Interop Test Results

Results against live public relays, as probed by tests/release_regression_test.py --test-tier interop in v0.8.1. Tests use the 6 moq-interop-runner cases plus relay-pub-sub (3-subscriber multi-sub bench). Error codes are validated to spec-conformant values (e.g. subscribe-error requires TRACK_DOES_NOT_EXIST, not INTERNAL_ERROR).

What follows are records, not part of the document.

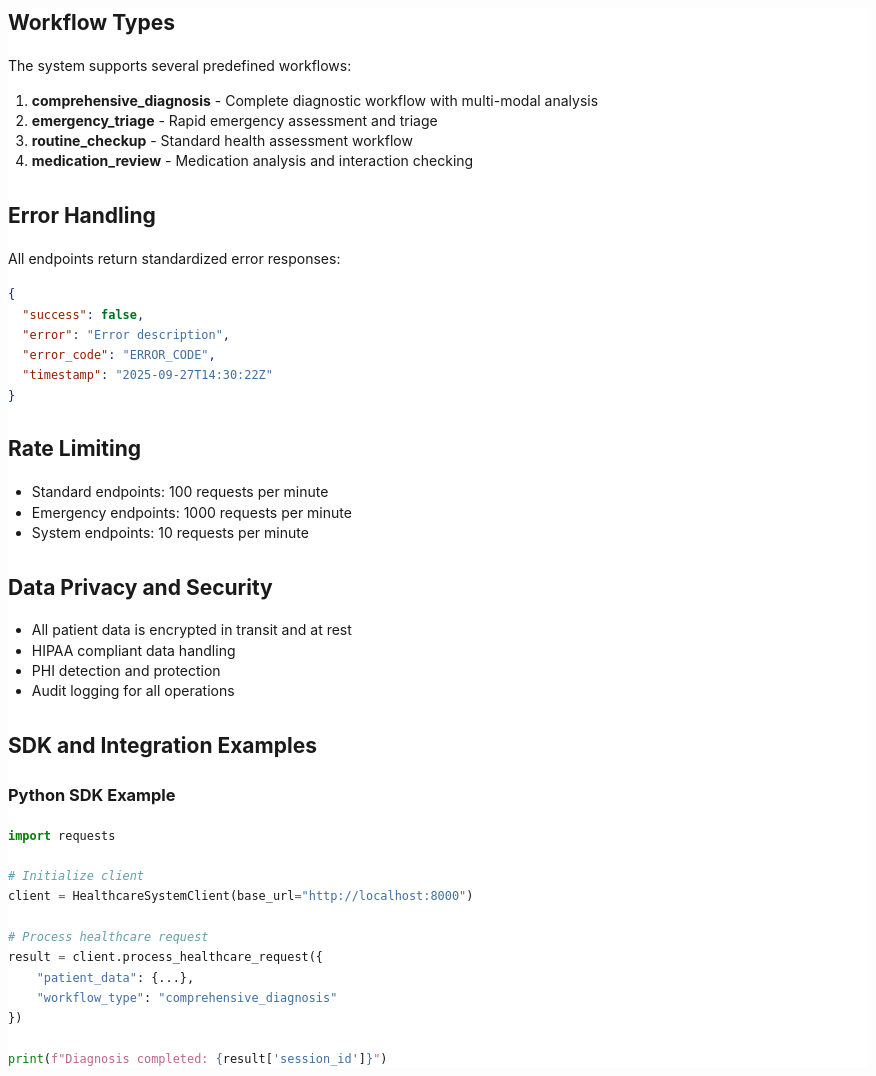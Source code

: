 ## Workflow Types

The system supports several predefined workflows:

1. **comprehensive_diagnosis** - Complete diagnostic workflow with multi-modal analysis
2. **emergency_triage** - Rapid emergency assessment and triage
3. **routine_checkup** - Standard health assessment workflow
4. **medication_review** - Medication analysis and interaction checking

## Error Handling

All endpoints return standardized error responses:

```json
{
  "success": false,
  "error": "Error description",
  "error_code": "ERROR_CODE",
  "timestamp": "2025-09-27T14:30:22Z"
}
```

## Rate Limiting

- Standard endpoints: 100 requests per minute
- Emergency endpoints: 1000 requests per minute
- System endpoints: 10 requests per minute

## Data Privacy and Security

- All patient data is encrypted in transit and at rest
- HIPAA compliant data handling
- PHI detection and protection
- Audit logging for all operations

## SDK and Integration Examples

### Python SDK Example

```python
import requests

# Initialize client
client = HealthcareSystemClient(base_url="http://localhost:8000")

# Process healthcare request
result = client.process_healthcare_request({
    "patient_data": {...},
    "workflow_type": "comprehensive_diagnosis"
})

print(f"Diagnosis completed: {result['session_id']}")
```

Relay Draft Transport ctrl-msg pub-sub
OpenMoQ moqx d14 QUIC 6/6 3/3
OpenMoQ moqx d14 H3/WT 6/6 3/3
OpenMoQ moqx d16 QUIC 6/6 3/3
OpenMoQ moqx d16 H3/WT 6/6 3/3
Meta moxygen d14 QUIC 6/6 3/3
Meta moxygen d14 H3/WT 6/6 3/3
Meta moxygen d16 QUIC 6/6 3/3
Meta moxygen d16 H3/WT 6/6 3/3
Cloudflare moq-rs d14 QUIC 5/6 3/3
Cloudflare moq-rs (d16 interop branch) d16 QUIC 6/6 unverified
Red5 Pro d14 QUIC unreachable unreachable
Red5 Pro d14 H3/WT 6/6 unverified
Red5 Pro d16 QUIC unreachable unreachable
Red5 Pro d16 H3/WT 6/6 unverified
Quicr libquicr d14 QUIC 5/6 3/3
Quicr libquicr d14 H3/WT 5/6 3/3
Quicr libquicr d16 QUIC unverified unverified
Quicr libquicr d16 H3/WT 5/6 3/3
Meetecho imquic d16 QUIC 6/6 unverified
Meetecho imquic d16 H3/WT 5/6 unverified
OzU moqtail d14 H3/WT 6/6 unverified
  • unverified — suite did not complete end-to-end.
  • unreachable — no response to QUIC Initial.
  • See tests/relays.json for the full catalog, per-endpoint notes, and relays disabled by default.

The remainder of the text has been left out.